## PROBLEM TO SOLVE
Write out the data that follows. Keep every character unchanged.

────

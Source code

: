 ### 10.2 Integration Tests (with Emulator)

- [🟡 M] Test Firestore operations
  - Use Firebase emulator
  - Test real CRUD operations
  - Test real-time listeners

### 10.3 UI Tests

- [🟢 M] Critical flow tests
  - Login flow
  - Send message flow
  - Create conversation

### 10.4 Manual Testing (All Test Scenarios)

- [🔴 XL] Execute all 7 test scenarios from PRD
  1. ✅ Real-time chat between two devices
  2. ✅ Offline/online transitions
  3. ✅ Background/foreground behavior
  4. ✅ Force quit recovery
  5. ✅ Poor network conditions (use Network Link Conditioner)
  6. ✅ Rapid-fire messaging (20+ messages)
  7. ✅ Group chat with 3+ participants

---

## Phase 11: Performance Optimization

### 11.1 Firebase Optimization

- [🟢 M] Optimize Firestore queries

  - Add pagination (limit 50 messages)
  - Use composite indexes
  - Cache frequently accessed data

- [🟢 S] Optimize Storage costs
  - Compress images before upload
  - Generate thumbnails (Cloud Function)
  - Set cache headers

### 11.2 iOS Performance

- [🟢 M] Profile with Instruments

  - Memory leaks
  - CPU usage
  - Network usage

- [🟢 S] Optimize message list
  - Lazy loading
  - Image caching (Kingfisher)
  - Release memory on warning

────

## FINAL ANSWER
Source code

: ### 10.2 Integration Tests (with Emulator)

- [🟡 M] Test Firestore operations
  - Use Firebase emulator
  - Test real CRUD operations
  - Test real-time listeners

### 10.3 UI Tests

- [🟢 M] Critical flow tests
  - Login flow
  - Send message flow
  - Create conversation

### 10.4 Manual Testing (All Test Scenarios)

- [🔴 XL] Execute all 7 test scenarios from PRD
  1. ✅ Real-time chat between two devices
  2. ✅ Offline/online transitions
  3. ✅ Background/foreground behavior
  4. ✅ Force quit recovery
  5. ✅ Poor network conditions (use Network Link Conditioner)
  6. ✅ Rapid-fire messaging (20+ messages)
  7. ✅ Group chat with 3+ participants

---

## Phase 11: Performance Optimization

### 11.1 Firebase Optimization

- [🟢 M] Optimize Firestore queries

  - Add pagination (limit 50 messages)
  - Use composite indexes
  - Cache frequently accessed data

- [🟢 S] Optimize Storage costs
  - Compress images before upload
  - Generate thumbnails (Cloud Function)
  - Set cache headers

### 11.2 iOS Performance

- [🟢 M] Profile with Instruments

  - Memory leaks
  - CPU usage
  - Network usage

- [🟢 S] Optimize message list
  - Lazy loading
  - Image caching (Kingfisher)
  - Release memory on warning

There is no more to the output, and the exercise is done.